Local Option For Healthier Communities In Tennessee
LOCAL OPTION FOR HEALTHIER COMMUNITIES IN TENNESSEE
Local governments have the right and responsibility to respond to the needs and concerns of their communities. Yet when it comes to reducing exposure to secondhand smoke, local communities are specifically preempted from taking action.
WHAT IS PREEMPTION?
Preemption is a legislative or judicial action in which a higher level of government (state or federal) strips lower levels of government of their authority over a specific subject matter, in this case tobacco regulation. Tennessee’s preemption clause TN CODE ANN. §39-17-1551 (1994) prevents local governments from passing ordinances designed to protect the public from secondhand smoke.
WHY IS LOCAL OPTION IMPORTANT?
• It provides communities the opportunity to address issues by identifying solutions at the level of government closest to them. This ensures that any laws intended to protect and expand the ability to breathe smoke-free air meets the communities’ needs and protects public health.
• The right and responsibility of local elected officials to protect the health and safety of their communities has been well-established.
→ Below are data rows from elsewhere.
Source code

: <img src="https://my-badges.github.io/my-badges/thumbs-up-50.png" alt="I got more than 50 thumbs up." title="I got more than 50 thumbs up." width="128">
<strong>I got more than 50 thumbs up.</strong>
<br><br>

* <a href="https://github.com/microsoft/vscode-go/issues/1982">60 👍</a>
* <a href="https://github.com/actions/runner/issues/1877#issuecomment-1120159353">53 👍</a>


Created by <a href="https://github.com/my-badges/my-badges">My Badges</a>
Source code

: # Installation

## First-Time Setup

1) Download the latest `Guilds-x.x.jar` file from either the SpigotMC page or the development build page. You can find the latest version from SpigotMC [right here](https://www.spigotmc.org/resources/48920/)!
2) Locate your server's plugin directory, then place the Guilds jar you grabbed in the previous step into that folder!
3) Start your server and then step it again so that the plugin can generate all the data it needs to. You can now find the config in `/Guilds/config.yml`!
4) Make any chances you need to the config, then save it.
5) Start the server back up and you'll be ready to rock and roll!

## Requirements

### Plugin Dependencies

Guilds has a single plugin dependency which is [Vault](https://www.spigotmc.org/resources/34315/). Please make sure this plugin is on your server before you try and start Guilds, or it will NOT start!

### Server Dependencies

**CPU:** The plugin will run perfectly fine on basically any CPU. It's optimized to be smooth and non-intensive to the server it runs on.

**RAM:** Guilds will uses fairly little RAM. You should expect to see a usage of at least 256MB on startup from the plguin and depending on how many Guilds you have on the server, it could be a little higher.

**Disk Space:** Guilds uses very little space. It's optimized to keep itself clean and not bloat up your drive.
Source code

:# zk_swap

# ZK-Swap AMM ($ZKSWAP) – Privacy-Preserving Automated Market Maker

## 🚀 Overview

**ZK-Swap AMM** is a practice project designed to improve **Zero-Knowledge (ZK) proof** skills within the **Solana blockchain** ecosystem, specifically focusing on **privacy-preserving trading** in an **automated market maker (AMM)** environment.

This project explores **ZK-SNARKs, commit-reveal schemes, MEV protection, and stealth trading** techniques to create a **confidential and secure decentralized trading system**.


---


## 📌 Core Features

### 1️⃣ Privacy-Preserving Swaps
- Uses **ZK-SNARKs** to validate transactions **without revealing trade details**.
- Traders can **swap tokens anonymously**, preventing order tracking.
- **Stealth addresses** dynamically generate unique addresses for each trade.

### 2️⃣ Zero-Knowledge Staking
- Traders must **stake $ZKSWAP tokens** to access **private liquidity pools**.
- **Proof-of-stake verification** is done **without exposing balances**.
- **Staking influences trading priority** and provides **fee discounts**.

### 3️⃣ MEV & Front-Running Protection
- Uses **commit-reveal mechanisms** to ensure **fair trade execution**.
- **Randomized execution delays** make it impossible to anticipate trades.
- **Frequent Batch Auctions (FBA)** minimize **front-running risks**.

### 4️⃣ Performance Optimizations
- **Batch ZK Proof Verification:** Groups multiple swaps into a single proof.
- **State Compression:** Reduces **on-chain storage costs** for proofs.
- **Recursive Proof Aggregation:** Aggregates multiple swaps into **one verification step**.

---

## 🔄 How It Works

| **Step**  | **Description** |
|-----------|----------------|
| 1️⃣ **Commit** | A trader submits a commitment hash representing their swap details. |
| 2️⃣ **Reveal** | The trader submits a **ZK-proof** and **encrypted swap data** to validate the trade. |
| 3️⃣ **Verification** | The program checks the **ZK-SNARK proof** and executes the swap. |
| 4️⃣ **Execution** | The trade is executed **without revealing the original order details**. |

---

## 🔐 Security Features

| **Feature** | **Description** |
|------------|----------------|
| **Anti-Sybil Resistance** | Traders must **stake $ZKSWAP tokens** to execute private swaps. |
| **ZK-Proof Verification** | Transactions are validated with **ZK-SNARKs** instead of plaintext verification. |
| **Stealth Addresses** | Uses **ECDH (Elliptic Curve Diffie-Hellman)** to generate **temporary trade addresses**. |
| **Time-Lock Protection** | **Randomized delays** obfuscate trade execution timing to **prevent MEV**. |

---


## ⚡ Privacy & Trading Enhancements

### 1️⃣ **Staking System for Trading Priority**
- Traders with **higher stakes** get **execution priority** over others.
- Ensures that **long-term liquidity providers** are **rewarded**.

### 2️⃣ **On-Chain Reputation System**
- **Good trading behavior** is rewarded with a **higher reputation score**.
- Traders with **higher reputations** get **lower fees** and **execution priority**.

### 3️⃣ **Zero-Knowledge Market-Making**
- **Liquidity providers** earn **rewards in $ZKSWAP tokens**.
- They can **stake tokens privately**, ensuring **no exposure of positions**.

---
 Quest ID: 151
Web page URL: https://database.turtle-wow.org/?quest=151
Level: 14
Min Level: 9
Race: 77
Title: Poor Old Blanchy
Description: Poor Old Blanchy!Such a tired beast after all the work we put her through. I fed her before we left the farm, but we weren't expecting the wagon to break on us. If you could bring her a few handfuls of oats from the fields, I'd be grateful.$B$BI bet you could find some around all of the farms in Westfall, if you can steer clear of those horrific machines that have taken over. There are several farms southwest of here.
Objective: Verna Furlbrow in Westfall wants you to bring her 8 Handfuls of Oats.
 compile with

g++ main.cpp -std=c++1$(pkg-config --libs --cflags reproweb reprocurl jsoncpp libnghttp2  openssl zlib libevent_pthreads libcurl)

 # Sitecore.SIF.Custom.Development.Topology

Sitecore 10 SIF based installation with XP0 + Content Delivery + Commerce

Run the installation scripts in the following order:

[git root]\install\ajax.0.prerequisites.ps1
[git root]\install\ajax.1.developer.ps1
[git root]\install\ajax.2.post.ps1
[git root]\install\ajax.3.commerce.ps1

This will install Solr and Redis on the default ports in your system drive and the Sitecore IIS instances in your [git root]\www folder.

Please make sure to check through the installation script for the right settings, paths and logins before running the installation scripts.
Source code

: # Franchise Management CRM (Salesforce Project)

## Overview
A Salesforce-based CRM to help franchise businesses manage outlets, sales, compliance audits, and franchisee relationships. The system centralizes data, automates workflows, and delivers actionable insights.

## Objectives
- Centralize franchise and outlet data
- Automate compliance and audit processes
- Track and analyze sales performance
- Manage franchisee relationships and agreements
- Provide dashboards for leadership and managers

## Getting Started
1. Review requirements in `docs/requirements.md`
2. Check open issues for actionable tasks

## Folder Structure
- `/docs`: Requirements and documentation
Local governments should certainly have the power to protect the rights of their citizens to breathe smoke-free air by eliminating smoking in workplaces and public places.
• The vast majority of states do not prevent local governments from passing smoke-free laws that are stronger than the state law.
• Over 4,500 local governments across the country have successfully passed policies protecting citizens from dangerous secondhand smoke.
• In an effort to stop local efforts to prevent and reduce the harmful effects of tobacco use, the tobacco industry has made preemption their top legislative goal for more than three decades.
• Preemption local authority has had a devastating effect on tobacco control efforts, and subsequently on public health of Tennessee’s residents and workers.
TENNESSEE COMMUNITIES WANT LOCAL OPTION
Kingsport, Nashville, and Cookeville join a growing list of communities have asked the Tennessee General Assembly to grant them the authority to regulate smoking in public places. Local option to pass such policies should be fully restored, so that localities can decide how to address the needs and concerns of their citizens.